If a line of the records contains the word "transverse", list it.

BEGIN Dataset extract

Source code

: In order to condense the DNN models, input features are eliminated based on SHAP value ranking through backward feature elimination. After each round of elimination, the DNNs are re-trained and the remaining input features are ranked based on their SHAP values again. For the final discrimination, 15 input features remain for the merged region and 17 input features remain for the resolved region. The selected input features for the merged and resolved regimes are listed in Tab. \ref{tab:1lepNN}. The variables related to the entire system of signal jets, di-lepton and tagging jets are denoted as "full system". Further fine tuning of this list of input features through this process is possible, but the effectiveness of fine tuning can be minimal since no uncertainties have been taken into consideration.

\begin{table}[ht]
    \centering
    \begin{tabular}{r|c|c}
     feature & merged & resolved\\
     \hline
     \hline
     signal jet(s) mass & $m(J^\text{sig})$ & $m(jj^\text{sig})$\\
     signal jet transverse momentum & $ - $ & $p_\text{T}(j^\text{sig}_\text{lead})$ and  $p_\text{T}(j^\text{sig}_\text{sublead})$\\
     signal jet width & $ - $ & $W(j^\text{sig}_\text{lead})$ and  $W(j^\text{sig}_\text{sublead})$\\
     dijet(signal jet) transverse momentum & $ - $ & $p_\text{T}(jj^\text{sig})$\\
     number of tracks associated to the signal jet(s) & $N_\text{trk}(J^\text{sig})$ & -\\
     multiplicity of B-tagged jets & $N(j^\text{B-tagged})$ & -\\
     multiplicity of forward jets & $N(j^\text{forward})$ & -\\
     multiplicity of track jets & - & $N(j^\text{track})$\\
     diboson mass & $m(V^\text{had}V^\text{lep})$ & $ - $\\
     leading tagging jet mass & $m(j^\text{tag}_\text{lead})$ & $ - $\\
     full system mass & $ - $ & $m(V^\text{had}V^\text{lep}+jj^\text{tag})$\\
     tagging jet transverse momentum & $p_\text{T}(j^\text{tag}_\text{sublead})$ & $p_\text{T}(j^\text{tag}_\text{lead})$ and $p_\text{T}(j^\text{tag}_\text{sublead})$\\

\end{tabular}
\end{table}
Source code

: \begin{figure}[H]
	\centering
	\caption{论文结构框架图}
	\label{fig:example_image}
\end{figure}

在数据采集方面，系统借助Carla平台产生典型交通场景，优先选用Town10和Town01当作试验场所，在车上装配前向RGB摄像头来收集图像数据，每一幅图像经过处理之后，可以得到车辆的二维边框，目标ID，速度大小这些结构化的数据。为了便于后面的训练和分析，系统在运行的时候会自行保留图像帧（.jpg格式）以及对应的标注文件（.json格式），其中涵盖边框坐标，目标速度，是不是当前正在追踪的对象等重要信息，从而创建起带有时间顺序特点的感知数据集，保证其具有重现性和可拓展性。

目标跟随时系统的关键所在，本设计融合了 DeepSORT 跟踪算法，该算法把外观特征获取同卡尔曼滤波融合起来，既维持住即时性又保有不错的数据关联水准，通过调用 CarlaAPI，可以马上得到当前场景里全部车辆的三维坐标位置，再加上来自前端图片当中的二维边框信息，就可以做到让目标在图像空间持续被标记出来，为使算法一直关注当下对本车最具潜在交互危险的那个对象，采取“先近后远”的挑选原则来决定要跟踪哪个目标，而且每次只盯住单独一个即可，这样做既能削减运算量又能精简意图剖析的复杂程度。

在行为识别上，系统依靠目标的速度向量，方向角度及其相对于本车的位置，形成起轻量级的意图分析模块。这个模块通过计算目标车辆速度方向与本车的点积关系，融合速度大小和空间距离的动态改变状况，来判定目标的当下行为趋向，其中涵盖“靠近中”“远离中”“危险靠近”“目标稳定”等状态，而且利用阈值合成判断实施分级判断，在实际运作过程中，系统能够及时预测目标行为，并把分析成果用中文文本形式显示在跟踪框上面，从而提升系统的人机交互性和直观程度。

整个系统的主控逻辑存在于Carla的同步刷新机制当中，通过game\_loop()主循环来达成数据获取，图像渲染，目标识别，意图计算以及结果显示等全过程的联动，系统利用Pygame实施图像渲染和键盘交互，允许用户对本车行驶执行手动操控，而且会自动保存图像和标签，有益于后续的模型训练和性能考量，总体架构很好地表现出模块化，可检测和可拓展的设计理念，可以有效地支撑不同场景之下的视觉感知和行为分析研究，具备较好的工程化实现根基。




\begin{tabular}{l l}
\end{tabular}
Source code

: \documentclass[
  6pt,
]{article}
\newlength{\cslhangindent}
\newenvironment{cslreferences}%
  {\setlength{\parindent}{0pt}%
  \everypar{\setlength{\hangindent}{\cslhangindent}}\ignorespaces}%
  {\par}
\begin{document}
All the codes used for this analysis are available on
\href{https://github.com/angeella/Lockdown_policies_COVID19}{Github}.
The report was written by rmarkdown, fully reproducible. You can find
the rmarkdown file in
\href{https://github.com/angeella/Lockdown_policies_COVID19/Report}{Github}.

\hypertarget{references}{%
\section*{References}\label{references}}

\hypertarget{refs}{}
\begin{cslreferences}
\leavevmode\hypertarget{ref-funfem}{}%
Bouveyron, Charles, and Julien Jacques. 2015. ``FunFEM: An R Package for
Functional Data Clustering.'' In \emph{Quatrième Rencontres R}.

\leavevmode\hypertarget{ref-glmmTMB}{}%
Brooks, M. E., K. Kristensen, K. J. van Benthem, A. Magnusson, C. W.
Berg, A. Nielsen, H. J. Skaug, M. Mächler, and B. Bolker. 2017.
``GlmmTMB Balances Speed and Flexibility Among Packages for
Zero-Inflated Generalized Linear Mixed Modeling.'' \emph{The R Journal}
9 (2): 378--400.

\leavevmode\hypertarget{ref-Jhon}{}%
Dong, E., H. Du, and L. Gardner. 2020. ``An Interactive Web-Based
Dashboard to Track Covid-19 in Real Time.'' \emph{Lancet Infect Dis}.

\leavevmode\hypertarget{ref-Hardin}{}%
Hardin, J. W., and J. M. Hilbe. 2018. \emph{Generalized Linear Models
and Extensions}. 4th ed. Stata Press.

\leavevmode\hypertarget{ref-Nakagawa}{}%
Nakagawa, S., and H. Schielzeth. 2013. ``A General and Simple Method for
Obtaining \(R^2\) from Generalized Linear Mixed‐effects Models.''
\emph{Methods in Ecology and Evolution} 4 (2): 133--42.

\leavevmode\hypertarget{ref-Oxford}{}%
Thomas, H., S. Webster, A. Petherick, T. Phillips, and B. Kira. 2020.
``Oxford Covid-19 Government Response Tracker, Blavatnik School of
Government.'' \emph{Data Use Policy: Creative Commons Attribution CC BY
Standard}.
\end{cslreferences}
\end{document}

END Dataset extract

== Finished task ==
     signal jet transverse momentum & $ - $ & $p_\text{T}(j^\text{sig}_\text{lead})$ and  $p_\text{T}(j^\text{sig}_\text{sublead})$\\
     dijet(signal jet) transverse momentum & $ - $ & $p_\text{T}(jj^\text{sig})$\\
     tagging jet transverse momentum & $p_\text{T}(j^\text{tag}_\text{sublead})$ & $p_\text{T}(j^\text{tag}_\text{lead})$ and $p_\text{T}(j^\text{tag}_\text{sublead})$\\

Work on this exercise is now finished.